Task statement
The lines to copy are those in the records below that hold the word "beat".
━━━ Available data
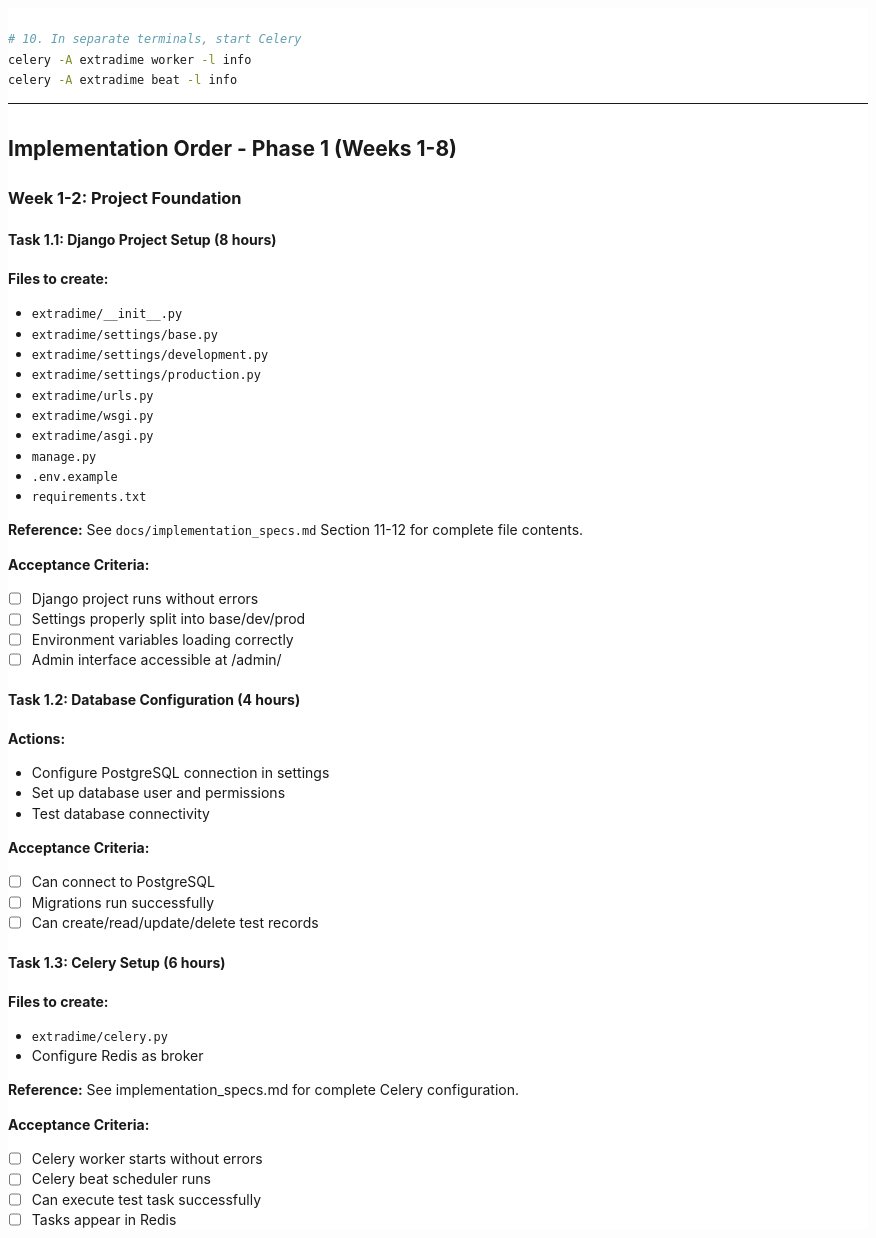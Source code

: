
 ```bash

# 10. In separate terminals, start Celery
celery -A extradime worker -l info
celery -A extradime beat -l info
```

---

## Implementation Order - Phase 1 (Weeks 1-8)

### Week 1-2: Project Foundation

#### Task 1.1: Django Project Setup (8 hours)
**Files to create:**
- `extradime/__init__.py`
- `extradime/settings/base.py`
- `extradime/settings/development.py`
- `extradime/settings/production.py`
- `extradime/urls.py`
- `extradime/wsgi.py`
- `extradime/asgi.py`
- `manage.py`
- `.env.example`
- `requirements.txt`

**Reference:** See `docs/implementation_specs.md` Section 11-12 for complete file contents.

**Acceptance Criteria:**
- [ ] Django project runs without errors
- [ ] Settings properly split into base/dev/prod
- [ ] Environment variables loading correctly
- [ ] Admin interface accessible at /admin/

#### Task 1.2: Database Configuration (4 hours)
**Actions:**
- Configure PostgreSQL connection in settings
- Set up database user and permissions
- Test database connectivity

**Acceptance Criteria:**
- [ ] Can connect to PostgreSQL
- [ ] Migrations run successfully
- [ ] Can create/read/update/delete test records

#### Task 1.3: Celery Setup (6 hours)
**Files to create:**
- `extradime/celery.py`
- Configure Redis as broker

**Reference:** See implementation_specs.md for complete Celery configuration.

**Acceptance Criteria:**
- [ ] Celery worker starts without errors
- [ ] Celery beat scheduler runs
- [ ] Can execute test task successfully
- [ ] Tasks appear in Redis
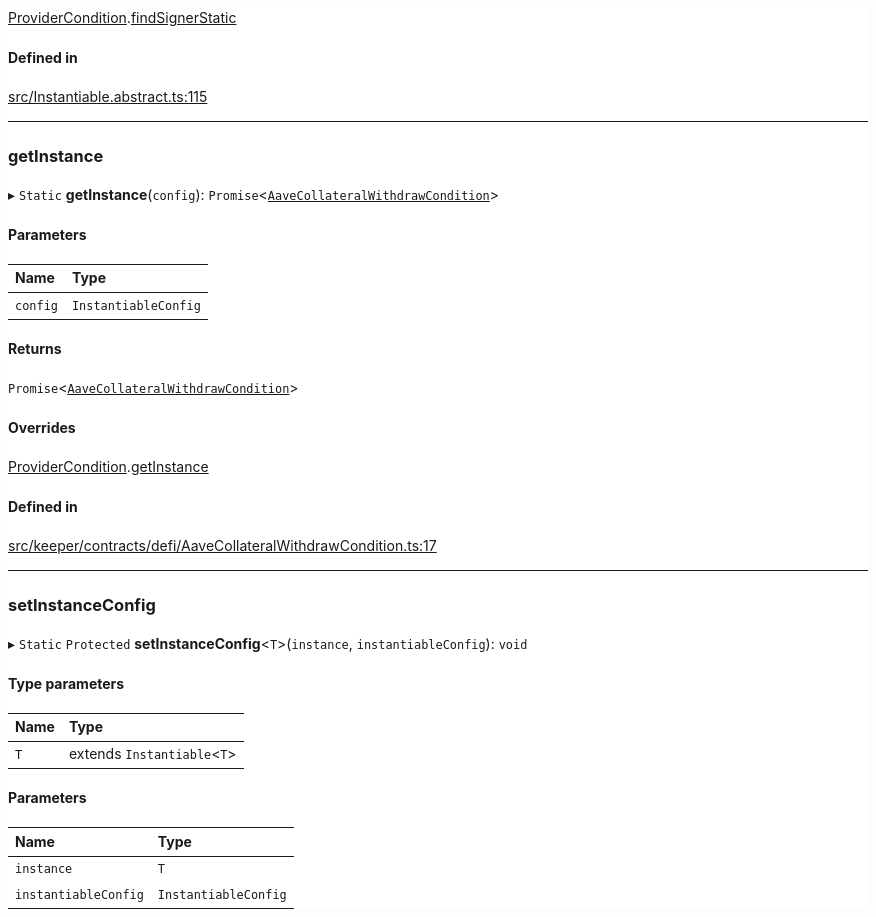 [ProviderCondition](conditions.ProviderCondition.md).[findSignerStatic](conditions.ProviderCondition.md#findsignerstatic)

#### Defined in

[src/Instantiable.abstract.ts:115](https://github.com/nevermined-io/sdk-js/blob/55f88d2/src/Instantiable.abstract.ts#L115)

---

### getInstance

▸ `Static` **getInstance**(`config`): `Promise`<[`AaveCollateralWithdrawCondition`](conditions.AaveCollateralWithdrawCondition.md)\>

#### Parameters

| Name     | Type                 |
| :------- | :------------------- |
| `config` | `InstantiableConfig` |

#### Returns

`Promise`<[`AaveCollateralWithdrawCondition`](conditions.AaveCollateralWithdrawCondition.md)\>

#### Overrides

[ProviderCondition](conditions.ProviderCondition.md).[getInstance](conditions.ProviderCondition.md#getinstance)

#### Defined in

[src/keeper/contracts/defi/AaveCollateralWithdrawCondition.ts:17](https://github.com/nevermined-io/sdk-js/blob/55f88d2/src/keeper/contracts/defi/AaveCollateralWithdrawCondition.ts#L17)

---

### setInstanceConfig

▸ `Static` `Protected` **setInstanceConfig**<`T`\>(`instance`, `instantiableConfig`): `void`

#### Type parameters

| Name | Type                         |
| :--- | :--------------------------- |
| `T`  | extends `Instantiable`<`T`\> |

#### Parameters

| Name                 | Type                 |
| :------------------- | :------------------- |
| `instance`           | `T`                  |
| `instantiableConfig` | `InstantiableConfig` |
━━━━━━
━━━ Available data
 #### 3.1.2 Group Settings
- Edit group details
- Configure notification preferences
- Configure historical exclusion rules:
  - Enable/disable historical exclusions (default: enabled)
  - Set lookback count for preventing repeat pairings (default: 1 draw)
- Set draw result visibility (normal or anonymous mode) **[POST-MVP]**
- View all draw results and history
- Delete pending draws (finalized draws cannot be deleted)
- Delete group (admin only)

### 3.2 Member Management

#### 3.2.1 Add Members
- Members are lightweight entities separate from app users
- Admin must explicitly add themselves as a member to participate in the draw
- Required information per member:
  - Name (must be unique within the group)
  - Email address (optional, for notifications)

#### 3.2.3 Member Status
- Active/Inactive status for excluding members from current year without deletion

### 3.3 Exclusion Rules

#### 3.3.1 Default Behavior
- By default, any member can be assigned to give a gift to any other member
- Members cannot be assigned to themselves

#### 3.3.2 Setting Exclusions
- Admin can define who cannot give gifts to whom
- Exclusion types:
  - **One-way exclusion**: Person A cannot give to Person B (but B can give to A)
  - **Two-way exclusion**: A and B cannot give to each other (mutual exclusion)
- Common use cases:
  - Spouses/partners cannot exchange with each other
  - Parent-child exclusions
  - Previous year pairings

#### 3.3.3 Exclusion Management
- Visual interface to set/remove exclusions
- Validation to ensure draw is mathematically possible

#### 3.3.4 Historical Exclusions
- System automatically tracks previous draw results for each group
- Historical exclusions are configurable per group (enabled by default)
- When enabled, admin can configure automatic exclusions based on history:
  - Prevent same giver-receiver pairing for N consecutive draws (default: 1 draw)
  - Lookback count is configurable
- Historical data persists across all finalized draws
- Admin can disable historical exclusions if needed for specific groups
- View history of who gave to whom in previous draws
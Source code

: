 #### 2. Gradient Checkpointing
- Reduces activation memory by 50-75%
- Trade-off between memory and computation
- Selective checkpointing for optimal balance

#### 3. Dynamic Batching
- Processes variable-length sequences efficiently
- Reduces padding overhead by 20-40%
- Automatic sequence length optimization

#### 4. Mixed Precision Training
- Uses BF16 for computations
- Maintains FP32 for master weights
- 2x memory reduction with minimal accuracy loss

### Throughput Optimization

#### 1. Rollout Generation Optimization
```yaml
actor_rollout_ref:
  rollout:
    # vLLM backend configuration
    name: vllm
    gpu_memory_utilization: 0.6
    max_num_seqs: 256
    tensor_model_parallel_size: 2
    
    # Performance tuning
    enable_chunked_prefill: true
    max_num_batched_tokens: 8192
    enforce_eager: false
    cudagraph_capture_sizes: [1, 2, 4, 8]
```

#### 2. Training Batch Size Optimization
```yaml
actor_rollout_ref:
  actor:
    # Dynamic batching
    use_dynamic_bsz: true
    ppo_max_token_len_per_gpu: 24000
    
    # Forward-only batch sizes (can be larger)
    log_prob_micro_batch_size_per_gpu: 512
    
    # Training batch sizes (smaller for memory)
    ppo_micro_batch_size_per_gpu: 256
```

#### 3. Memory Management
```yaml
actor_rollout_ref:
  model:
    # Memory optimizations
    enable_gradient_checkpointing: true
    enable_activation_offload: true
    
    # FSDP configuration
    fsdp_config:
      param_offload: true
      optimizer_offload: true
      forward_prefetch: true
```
━━━━━━
━━━ Available data
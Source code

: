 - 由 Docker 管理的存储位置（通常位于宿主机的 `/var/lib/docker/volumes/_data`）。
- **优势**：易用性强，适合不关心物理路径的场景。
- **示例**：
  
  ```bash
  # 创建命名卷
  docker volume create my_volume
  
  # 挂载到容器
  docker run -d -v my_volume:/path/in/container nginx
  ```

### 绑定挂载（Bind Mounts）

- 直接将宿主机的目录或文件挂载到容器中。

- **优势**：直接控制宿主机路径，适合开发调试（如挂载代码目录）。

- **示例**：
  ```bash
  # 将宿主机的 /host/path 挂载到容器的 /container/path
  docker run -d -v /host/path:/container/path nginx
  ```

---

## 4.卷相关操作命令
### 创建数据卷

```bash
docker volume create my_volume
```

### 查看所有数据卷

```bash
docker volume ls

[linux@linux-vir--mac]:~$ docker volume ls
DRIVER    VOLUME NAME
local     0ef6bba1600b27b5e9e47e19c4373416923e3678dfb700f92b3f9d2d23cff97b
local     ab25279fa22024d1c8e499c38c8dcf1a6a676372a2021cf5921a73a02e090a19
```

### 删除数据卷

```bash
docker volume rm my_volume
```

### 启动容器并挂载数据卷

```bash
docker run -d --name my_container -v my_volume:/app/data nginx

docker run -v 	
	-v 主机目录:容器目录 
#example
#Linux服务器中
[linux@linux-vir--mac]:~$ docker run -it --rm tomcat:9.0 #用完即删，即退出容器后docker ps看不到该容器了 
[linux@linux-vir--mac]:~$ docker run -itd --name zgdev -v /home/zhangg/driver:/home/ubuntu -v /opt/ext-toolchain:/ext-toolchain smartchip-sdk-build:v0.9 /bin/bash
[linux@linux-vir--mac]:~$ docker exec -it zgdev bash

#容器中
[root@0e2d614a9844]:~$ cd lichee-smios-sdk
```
━━━━━━
Answer to the problem
celery -A extradime beat -l info
- [ ] Celery beat scheduler runs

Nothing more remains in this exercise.